Abstract 19717: Cardiac Structural and Sarcomere Genes Associated with Cardiomyopathy Exhibit Marked Intolerance of Genetic Variation

Abstract

Background - The clinical significance of variants in genes associated with inherited cardiomyopathies can be hard to determine as a result of uncertainty regarding population genetic variation and the recent finding of a surprising amount of tolerance in the genome even to loss of function variants. We hypothesized that genes associated with cardiomyopathy might be particularly resistant to the accumulation of genetic variation. Methods and Results - We analyzed the rate of single nucleotide genetic variation in the coding regions of all known genes sequenced from the exomes of over 5,000 individuals from the National Heart, Lung, and Blood Institute’s Exome Sequencing Project (ESP), as well as the rates of structural variation from the Database of Genomic Variants (DGV). Most variants were rare, with over half being found in only one individual. Cardiomyopathy associated genes exhibited very low rates of variation. Nonsense variants in particular were extremely rare in these genes, appearing at a rate 96.1% lower than in other Mendelian disease genes, and 98.7% lower than genes without Mendelian disease association. We tested the utility of in-silico algorithms to predict variant pathogenicity using a set of variants in MYBPC3, MYH7, and TNNT2 with strong evidence for disease causality compared with variants from the ESP data.
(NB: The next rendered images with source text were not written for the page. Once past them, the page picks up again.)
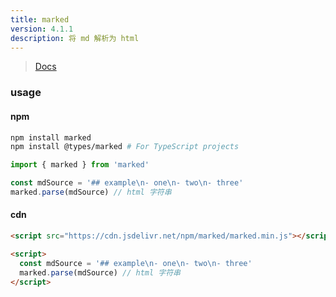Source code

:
 ```yaml
---
title: marked
version: 4.1.1
description: 将 md 解析为 html
---
```



> [Docs](https://marked.js.org)  

### usage

#### npm

```bash
npm install marked
npm install @types/marked # For TypeScript projects
```

```js
import { marked } from 'marked'

const mdSource = '## example\n- one\n- two\n- three'
marked.parse(mdSource) // html 字符串
```

#### cdn

```html
<script src="https://cdn.jsdelivr.net/npm/marked/marked.min.js"></script>

<script>
  const mdSource = '## example\n- one\n- two\n- three'
  marked.parse(mdSource) // html 字符串
</script>
```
Algorithms based on conservation at the nucleotide level (GERP, PhastCons) did not perform as well as amino acid level prediction algorithms (Polyphen-2, SIFT). Variants previously judged causal for disease were found in the ESP data at a prevalence higher than expected. Conclusion - Genes previously associated with cardiomyopathy carry very low rates of population variation. The existence in population data of variants previously held to be causal suggests that even for Mendelian disease genetics, a probabilistic weighting of multiple variants may be preferred over the ‘single gene’ causality model.